:: PROBLEM DETAILS ::
In the data that follows, count each line holding the string "applicable"; answer with the number only.
(Beginning of MATERIAL SHOWN)
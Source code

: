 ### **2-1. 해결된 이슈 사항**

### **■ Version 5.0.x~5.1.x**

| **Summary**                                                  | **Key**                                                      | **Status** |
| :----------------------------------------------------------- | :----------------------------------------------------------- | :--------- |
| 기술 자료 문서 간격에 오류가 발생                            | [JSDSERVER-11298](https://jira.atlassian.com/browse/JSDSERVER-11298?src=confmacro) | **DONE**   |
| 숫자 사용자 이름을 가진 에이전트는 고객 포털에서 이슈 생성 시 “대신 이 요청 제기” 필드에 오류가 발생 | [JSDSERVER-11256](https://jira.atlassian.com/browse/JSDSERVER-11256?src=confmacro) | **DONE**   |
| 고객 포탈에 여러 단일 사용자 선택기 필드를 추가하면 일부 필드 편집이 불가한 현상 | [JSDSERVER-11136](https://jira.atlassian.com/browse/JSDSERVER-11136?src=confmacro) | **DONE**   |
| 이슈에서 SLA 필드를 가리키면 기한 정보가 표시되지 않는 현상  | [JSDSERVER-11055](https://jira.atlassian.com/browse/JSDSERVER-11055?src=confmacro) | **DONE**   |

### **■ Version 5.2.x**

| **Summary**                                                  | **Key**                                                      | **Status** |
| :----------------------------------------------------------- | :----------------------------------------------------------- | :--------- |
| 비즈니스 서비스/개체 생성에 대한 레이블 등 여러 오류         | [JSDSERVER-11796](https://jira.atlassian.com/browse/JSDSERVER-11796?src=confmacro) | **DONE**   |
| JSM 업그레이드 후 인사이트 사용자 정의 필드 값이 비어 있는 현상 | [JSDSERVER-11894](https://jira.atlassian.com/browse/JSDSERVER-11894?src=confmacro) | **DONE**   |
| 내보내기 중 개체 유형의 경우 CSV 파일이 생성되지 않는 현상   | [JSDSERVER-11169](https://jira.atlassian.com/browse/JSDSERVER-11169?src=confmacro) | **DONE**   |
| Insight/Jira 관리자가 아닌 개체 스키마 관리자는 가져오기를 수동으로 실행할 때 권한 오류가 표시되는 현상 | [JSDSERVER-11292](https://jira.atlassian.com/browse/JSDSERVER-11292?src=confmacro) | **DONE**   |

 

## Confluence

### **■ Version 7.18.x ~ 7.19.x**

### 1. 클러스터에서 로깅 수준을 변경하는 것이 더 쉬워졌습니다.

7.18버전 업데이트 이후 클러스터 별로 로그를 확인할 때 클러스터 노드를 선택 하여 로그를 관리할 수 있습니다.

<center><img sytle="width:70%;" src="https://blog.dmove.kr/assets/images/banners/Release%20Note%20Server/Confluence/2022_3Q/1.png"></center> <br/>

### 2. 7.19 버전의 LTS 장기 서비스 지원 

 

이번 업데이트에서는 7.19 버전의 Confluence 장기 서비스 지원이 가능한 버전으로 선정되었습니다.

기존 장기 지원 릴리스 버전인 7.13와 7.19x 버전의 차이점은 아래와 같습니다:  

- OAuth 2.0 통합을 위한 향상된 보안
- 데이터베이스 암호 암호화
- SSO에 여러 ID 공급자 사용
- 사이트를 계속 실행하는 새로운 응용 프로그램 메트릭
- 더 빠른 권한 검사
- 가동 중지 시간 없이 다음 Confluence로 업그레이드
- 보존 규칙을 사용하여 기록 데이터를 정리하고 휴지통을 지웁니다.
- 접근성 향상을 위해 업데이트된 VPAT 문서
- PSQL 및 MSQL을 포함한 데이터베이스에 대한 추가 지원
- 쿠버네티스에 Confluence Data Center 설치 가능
(End of MATERIAL SHOWN)
(Beginning of MATERIAL SHOWN)
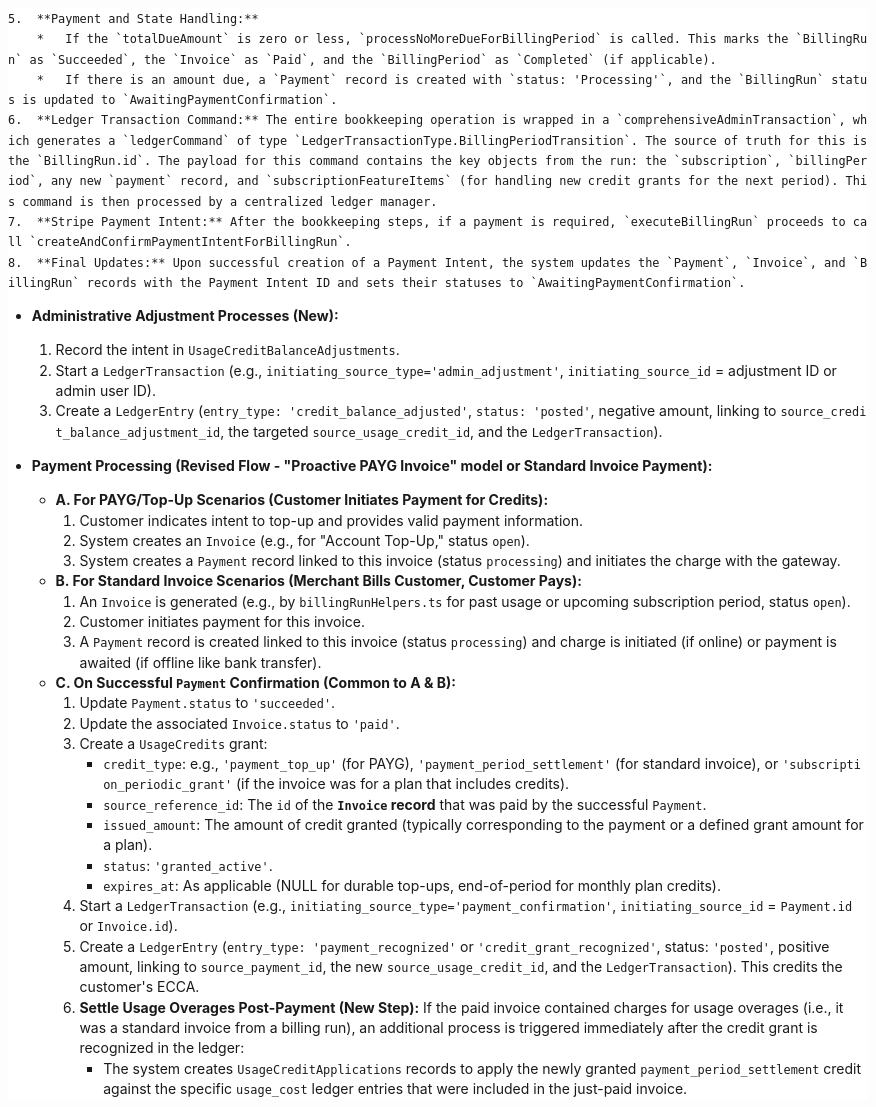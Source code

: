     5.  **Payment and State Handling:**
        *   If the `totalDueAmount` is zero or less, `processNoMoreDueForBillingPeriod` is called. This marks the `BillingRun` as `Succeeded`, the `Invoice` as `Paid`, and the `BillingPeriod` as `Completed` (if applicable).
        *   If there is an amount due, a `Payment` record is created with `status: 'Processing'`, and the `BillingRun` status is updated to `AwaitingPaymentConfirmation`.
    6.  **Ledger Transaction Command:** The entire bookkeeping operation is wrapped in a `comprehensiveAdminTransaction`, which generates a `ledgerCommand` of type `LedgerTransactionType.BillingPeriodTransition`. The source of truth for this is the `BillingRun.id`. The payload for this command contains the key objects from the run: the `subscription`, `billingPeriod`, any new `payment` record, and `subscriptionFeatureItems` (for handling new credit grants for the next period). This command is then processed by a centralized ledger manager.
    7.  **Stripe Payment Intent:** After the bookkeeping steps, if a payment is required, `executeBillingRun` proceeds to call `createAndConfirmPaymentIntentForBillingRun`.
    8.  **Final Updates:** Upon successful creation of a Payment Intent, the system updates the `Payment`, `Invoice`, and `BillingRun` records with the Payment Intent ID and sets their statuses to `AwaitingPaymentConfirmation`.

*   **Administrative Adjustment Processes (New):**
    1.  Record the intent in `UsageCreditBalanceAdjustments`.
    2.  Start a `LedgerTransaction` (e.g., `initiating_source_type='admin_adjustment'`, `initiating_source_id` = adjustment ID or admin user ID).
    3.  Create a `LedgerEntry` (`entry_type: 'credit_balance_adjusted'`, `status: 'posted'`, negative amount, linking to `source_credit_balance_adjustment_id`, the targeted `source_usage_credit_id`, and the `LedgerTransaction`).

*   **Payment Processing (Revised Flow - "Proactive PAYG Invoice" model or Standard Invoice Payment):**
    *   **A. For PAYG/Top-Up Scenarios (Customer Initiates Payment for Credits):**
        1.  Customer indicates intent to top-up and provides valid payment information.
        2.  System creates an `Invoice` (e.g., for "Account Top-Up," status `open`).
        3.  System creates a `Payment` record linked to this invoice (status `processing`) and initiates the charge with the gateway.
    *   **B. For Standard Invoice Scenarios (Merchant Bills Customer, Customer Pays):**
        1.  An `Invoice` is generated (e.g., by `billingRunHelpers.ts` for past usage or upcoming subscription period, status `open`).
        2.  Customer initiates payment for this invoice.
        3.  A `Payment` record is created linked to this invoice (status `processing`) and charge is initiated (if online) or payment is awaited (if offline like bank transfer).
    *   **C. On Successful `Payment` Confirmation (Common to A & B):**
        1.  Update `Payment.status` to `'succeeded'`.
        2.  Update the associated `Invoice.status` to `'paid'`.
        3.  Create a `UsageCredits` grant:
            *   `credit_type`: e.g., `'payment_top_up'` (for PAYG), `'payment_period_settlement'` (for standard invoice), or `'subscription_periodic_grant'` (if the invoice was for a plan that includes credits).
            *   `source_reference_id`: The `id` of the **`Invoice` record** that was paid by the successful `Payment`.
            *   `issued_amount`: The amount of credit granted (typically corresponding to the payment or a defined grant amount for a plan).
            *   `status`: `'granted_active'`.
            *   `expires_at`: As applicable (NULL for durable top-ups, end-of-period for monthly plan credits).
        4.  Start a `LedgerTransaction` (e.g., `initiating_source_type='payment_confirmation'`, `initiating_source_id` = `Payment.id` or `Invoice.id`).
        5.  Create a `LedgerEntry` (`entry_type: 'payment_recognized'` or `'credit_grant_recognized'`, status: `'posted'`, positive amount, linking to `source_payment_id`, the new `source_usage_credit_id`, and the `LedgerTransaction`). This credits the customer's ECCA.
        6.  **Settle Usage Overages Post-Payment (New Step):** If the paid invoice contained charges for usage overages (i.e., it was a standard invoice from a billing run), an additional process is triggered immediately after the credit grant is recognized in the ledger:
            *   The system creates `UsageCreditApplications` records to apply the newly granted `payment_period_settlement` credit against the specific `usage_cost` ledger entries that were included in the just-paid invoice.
(End of MATERIAL SHOWN)
(Beginning of MATERIAL SHOWN)
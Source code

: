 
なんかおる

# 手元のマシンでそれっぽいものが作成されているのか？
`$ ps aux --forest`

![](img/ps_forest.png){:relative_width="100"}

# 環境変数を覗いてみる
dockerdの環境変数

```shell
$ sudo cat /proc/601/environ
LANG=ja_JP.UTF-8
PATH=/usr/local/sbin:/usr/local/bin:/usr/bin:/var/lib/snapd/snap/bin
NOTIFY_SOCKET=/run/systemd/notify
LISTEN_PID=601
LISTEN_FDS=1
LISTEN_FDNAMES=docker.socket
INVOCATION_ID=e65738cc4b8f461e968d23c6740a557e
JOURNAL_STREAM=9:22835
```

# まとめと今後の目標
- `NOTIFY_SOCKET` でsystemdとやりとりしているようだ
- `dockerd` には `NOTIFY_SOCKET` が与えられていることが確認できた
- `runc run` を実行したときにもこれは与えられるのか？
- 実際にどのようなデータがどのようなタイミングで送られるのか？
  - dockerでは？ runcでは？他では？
(End of MATERIAL SHOWN)
:: RESPONSE TO THE EXERCISE ::
2